THE PROBLEM:
In the entries below, filter for the word "import" and copy every matching line.

== MATERIAL PROVIDED ==

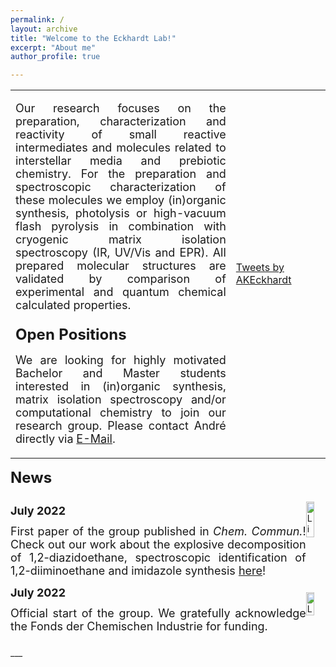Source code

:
 ```yaml
---
permalink: /
layout: archive
title: "Welcome to the Eckhardt Lab!"
excerpt: "About me"
author_profile: true

---
```



<table>
<style>table, th, td {border: transparent;}</style> <tr>
<td style="width:70%;" align="justify" valign="top">
<p style='text-align: justify;'> <font size="4">
Our research focuses on the preparation, characterization and reactivity of small reactive intermediates and molecules related to interstellar media and prebiotic chemistry. 
For the preparation and spectroscopic characterization of these molecules we employ (in)organic synthesis, photolysis or high-vacuum flash pyrolysis in combination with cryogenic matrix isolation spectroscopy (IR, UV/Vis and EPR). 
All prepared molecular structures are validated by comparison of experimental and quantum chemical calculated properties. 
</font>
</p>
</td>
  <td rowspan="2"><a class="twitter-timeline" data-height="420" href="https://twitter.com/AKEckhardt?ref_src=twsrc%5Etfw">Tweets by AKEckhardt</a> <script async src="https://platform.twitter.com/widgets.js" charset="utf-8"></script></td>
 </tr>
 <tr>
  <td style="width:70%;" align="justify" valign="top"><font size="5"><b>Open Positions</b></font><br/>
<p style='text-align: justify;'> <font size="4">
We are looking for highly motivated Bachelor and Master students interested in (in)organic synthesis, matrix isolation spectroscopy and/or computational chemistry to join our research group. Please contact André directly via <a href="mailto:Andre.Eckhardt@rub.de">E-Mail</a>.
</font></p></td></tr>
</table>

<font size="5"><b>News</b></font>
<font size="2"><br/></font>

<div id="container" style="display: flex;">
<div id="texts" style="float:left; text-align: justify;"> 

<font size="4"><b>July 2022</b></font><br/>
<font size="1"><br/></font>
<font size="4">
First paper of the group published in <i>Chem. Commun.</i>! Check out our work about the explosive decomposition of 1,2-diazidoethane, spectroscopic identification of 1,2-diiminoethane and imidazole synthesis 
<a href="https://doi.org/10.1039/D2CC03065A">here</a>!
</font>
</div>
<div id="image" style="float:right; margin-top: 10px">
    <a href="https://doi.org/10.1039/D2CC03065A"><img src="https://AKEckhardt.github.io/images/news2.PNG" alt="Link" width="65%" height="auto%"/></a>
</div>
</div>


<div id="container" style="display: flex;">
<div id="texts" style="float:left; text-align: justify;"> 
<font size="4"><b>July 2022</b></font><br/><font size="1"><br/></font><font size="4">Official start of the group. We gratefully acknowledge the Fonds der Chemischen Industrie for funding.</font>

</div>
<div id="image" style="float:right; margin-top: 10px">
<a href="https://www.vci.de/(not-generated)/fonds/stipendien/liebig-stipendium/seiten.jsp"><img src="https://AKEckhardt.github.io/images/FCI.png" alt="Link" width="65%" height="auto%"/></a>
</div>
</div>
___




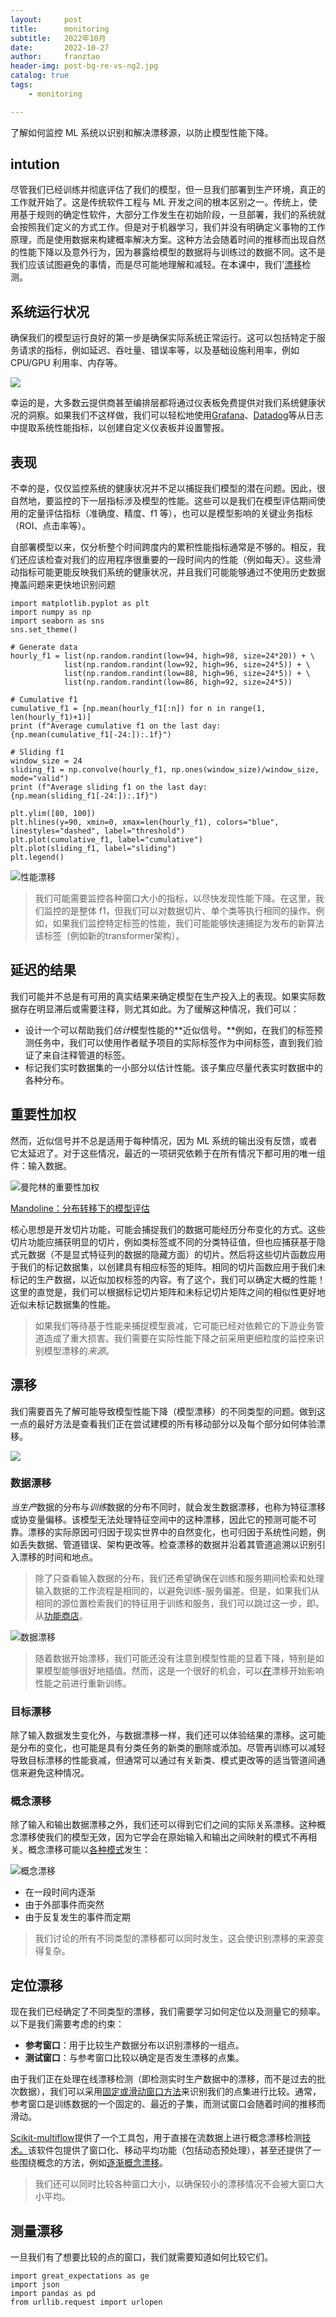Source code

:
 ```yaml
---
layout:     post
title:      monitoring
subtitle:   2022年10月
date:       2022-10-27
author:     franztao
header-img: post-bg-re-vs-ng2.jpg
catalog: true
tags:
    - monitoring

---
```


了解如何监控 ML 系统以识别和解决漂移源，以防止模型性能下降。

## intution

尽管我们已经训练并彻底评估了我们的模型，但一旦我们部署到生产环境，真正的工作就开始了。这是传统软件工程与 ML 开发之间的根本区别之一。传统上，使用基于规则的确定性软件，大部分工作发生在初始阶段，一旦部署，我们的系统就会按照我们定义的方式工作。但是对于机器学习，我们并没有明确定义事物的工作原理，而是使用数据来构建概率解决方案。这种方法会随着时间的推移而出现自然的性能下降以及意外行为，因为暴露给模型的数据将与训练过的数据不同。这不是我们应该试图避免的事情，而是尽可能地理解和减轻。在本课中，我们'[漂移](https://madewithml.com/courses/mlops/monitoring/#drift)检测。

## 系统运行状况

确保我们的模型运行良好的第一步是确保实际系统正常运行。这可以包括特定于服务请求的指标，例如延迟、吞吐量、错误率等，以及基础设施利用率，例如 CPU/GPU 利用率、内存等。

![](C:\Users\franztao\AppData\Roaming\marktext\images\2022-10-27-15-34-33-cba3cf6f-569f-4b6b-bce4-6f733ded96f9.jpeg)

幸运的是，大多数云提供商甚至编排层都将通过仪表板免费提供对我们系统健康状况的洞察。如果我们不这样做，我们可以轻松地使用[Grafana](https://grafana.com/)、[Datadog](https://www.datadoghq.com/)等从日志中提取系统性能指标，以创建自定义仪表板并设置警报。

## 表现

不幸的是，仅仅监控系统的健康状况并不足以捕捉我们模型的潜在问题。因此，很自然地，要监控的下一层指标涉及模型的性能。这些可以是我们在模型评估期间使用的定量评估指标（准确度、精度、f1 等），也可以是模型影响的关键业务指标（ROI、点击率等）。

自部署模型以来，仅分析整个时间跨度内的累积性能指标通常是不够的。相反，我们还应该检查对我们的应用程序很重要的一段时间内的性能（例如每天）。这些滑动指标可能更能反映我们系统的健康状况，并且我们可能能够通过不使用历史数据掩盖问题来更快地识别问题

```
import matplotlib.pyplot as plt
import numpy as np
import seaborn as sns
sns.set_theme()
```

```
# Generate data
hourly_f1 = list(np.random.randint(low=94, high=98, size=24*20)) + \
            list(np.random.randint(low=92, high=96, size=24*5)) + \
            list(np.random.randint(low=88, high=96, size=24*5)) + \
            list(np.random.randint(low=86, high=92, size=24*5))
```

```
# Cumulative f1
cumulative_f1 = [np.mean(hourly_f1[:n]) for n in range(1, len(hourly_f1)+1)]
print (f"Average cumulative f1 on the last day: {np.mean(cumulative_f1[-24:]):.1f}")
```

```
# Sliding f1
window_size = 24
sliding_f1 = np.convolve(hourly_f1, np.ones(window_size)/window_size, mode="valid")
print (f"Average sliding f1 on the last day: {np.mean(sliding_f1[-24:]):.1f}")
```

```
plt.ylim([80, 100])
plt.hlines(y=90, xmin=0, xmax=len(hourly_f1), colors="blue", linestyles="dashed", label="threshold")
plt.plot(cumulative_f1, label="cumulative")
plt.plot(sliding_f1, label="sliding")
plt.legend()
```

![性能漂移](https://madewithml.com/static/images/mlops/monitoring/performance_drift.png)

> 我们可能需要监控各种窗口大小的指标，以尽快发现性能下降。在这里，我们监控的是整体 f1，但我们可以对数据切片、单个类等执行相同的操作。例如，如果我们监控特定标签的性能，我们可能能够快速捕捉为发布的新算法该标签（例如新的transformer架构）。

## 延迟的结果

我们可能并不总是有可用的真实结果来确定模型在生产投入上的表现。如果实际数据存在明显滞后或需要注释，则尤其如此。为了缓解这种情况，我们可以：

- 设计一个可以帮助我们*估计*模型性能的**近似信号。**例如，在我们的标签预测任务中，我们可以使用作者赋予项目的实际标签作为中间标签，直到我们验证了来自注释管道的标签。
- 标记我们实时数据集的一小部分以估计性能。该子集应尽量代表实时数据中的各种分布。

## 重要性加权

然而，近似信号并不总是适用于每种情况，因为 ML 系统的输出没有反馈，或者它太延迟了。对于这些情况，最近的一项研究依赖于在所有情况下都可用的唯一组件：输入数据。

![曼陀林的重要性加权](https://madewithml.com/static/images/mlops/monitoring/mandoline.png)

[Mandoline：分布转移下的模型评估](https://arxiv.org/abs/2107.00643)

核心思想是开发切片功能，可能会捕捉我们的数据可能经历分布变化的方式。这些切片功能应捕获明显的切片，例如类标签或不同的分类特征值，但也应捕获基于隐式元数据（不是显式特征列的数据的隐藏方面）的切片。然后将这些切片函数应用于我们的标记数据集，以创建具有相应标签的矩阵。相同的切片函数应用于我们未标记的生产数据，以近似加权标签的内容。有了这个，我们可以确定大概的性能！这里的直觉是，我们可以根据标记切片矩阵和未标记切片矩阵之间的相似性更好地近似未标记数据集的性能。

> 如果我们等待基于性能来捕捉模型衰减，它可能已经对依赖它的下游业务管道造成了重大损害。我们需要在实际性能下降之前采用更细粒度的监控来识别模型漂移的*来源*。

## 漂移

我们需要首先了解可能导致模型性能下降（模型漂移）的不同类型的问题。做到这一点的最好方法是查看我们正在尝试建模的所有移动部分以及每个部分如何体验漂移。

![](C:\Users\franztao\AppData\Roaming\marktext\images\2022-10-27-15-40-46-image.png)

### 数据漂移

*当生产*数据的分布与*训练*数据的分布不同时，就会发生数据漂移，也称为特征漂移或协变量偏移。该模型无法处理特征空间中的这种漂移，因此它的预测可能不可靠。漂移的实际原因可归因于现实世界中的自然变化，也可归因于系统性问题，例如丢失数据、管道错误、架构更改等。检查漂移的数据并沿着其管道追溯以识别引入漂移的时间和地点。

> 除了只查看输入数据的分布，我们还希望确保在训练和服务期间检索和处理输入数据的工作流程是相同的，以避免训练-服务偏差。但是，如果我们从相同的源位置检索我们的特征用于训练和服务，我们可以跳过这一步，即。从[功能商店](https://madewithml.com/courses/mlops/feature-store/)。

![数据漂移](https://madewithml.com/static/images/mlops/monitoring/data_drift.png)

> 随着数据开始漂移，我们可能还没有注意到模型性能的显着下降，特别是如果模型能够很好地插值。然而，这是一个很好的机会，可以[在](https://madewithml.com/courses/mlops/monitoring/#solutions)漂移开始影响性能之前进行重新训练。

### 目标漂移

除了输入数据发生变化外，与数据漂移一样，我们还可以体验结果的漂移。这可能是分布的变化，也可能是具有分类任务的新类的删除或添加。尽管再训练可以减轻导致目标漂移的性能衰减，但通常可以通过有关新类、模式更改等的适当管道间通信来避免这种情况。

### 概念漂移

除了输入和输出数据漂移之外，我们还可以得到它们之间的实际关系漂移。这种概念漂移使我们的模型无效，因为它学会在原始输入和输出之间映射的模式不再相关。概念漂移可能以[各种模式](https://link.springer.com/article/10.1007/s11227-018-2674-1)发生：

![概念漂移](https://madewithml.com/static/images/mlops/monitoring/concept_drift.png)

- 在一段时间内逐渐
- 由于外部事件而突然
- 由于反复发生的事件而定期

> 我们讨论的所有不同类型的漂移都可以同时发生，这会使识别漂移的来源变得复杂。

## 定位漂移

现在我们已经确定了不同类型的漂移，我们需要学习如何定位以及测量它的频率。以下是我们需要考虑的约束：

- **参考窗口**：用于比较生产数据分布以识别漂移的一组点。
- **测试窗口**：与参考窗口比较以确定是否发生漂移的点集。

由于我们正在处理在线漂移检测（即检测实时生产数据中的漂移，而不是过去的批次数据），我们可以采用[固定或滑动窗口方法](https://onlinelibrary.wiley.com/doi/full/10.1002/widm.1381)来识别我们的点集进行比较。通常，参考窗口是训练数据的一个固定的、最近的子集，而测试窗口会随着时间的推移而滑动。

[Scikit-multiflow](https://scikit-multiflow.github.io/)提供了一个工具包，用于直接在流数据上进行概念漂移检测[技术。](https://scikit-multiflow.readthedocs.io/en/stable/api/api.html#module-skmultiflow.drift_detection)该软件包提供了窗口化、移动平均功能（包括动态预处理），甚至还提供了一些围绕概念的方法，例如[逐渐概念漂移](https://scikit-multiflow.readthedocs.io/en/stable/api/generated/skmultiflow.drift_detection.EDDM.html#skmultiflow-drift-detection-eddm)。

> 我们还可以同时比较各种窗口大小，以确保较小的漂移情况不会被大窗口大小平均。

## 测量漂移

一旦我们有了想要比较的点的窗口，我们就需要知道如何比较它们。

```
import great_expectations as ge
import json
import pandas as pd
from urllib.request import urlopen
```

===

ANSWER TO THE PROBLEM:
import matplotlib.pyplot as plt
import numpy as np
import seaborn as sns
import great_expectations as ge
import json
import pandas as pd
from urllib.request import urlopen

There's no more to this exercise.